Source information:

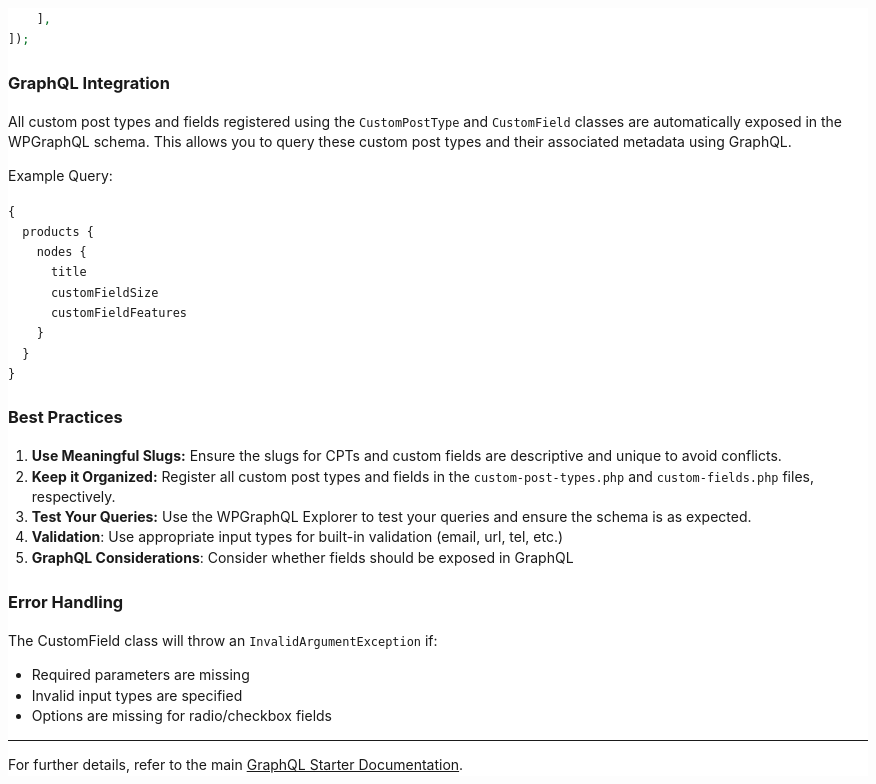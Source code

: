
 ```php
    ],
]);
```

### GraphQL Integration

All custom post types and fields registered using the `CustomPostType` and `CustomField` classes are automatically exposed in the WPGraphQL schema. This allows you to query these custom post types and their associated metadata using GraphQL.

Example Query:
```graphql
{
  products {
    nodes {
      title
      customFieldSize    
      customFieldFeatures
    }
  }
}
```

### Best Practices

1. **Use Meaningful Slugs:** Ensure the slugs for CPTs and custom fields are descriptive and unique to avoid conflicts.
2. **Keep it Organized:** Register all custom post types and fields in the `custom-post-types.php` and `custom-fields.php` files, respectively.
3. **Test Your Queries:** Use the WPGraphQL Explorer to test your queries and ensure the schema is as expected.
4. **Validation**: Use appropriate input types for built-in validation (email, url, tel, etc.)
5. **GraphQL Considerations**: Consider whether fields should be exposed in GraphQL

### Error Handling

The CustomField class will throw an `InvalidArgumentException` if:
- Required parameters are missing
- Invalid input types are specified
- Options are missing for radio/checkbox fields

---

For further details, refer to the main [GraphQL Starter Documentation](README.md).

What you have to do: Every line with the string "WPGraphQL" in the material should be returned.

Solution for this exercise:
All custom post types and fields registered using the `CustomPostType` and `CustomField` classes are automatically exposed in the WPGraphQL schema. This allows you to query these custom post types and their associated metadata using GraphQL.
3. **Test Your Queries:** Use the WPGraphQL Explorer to test your queries and ensure the schema is as expected.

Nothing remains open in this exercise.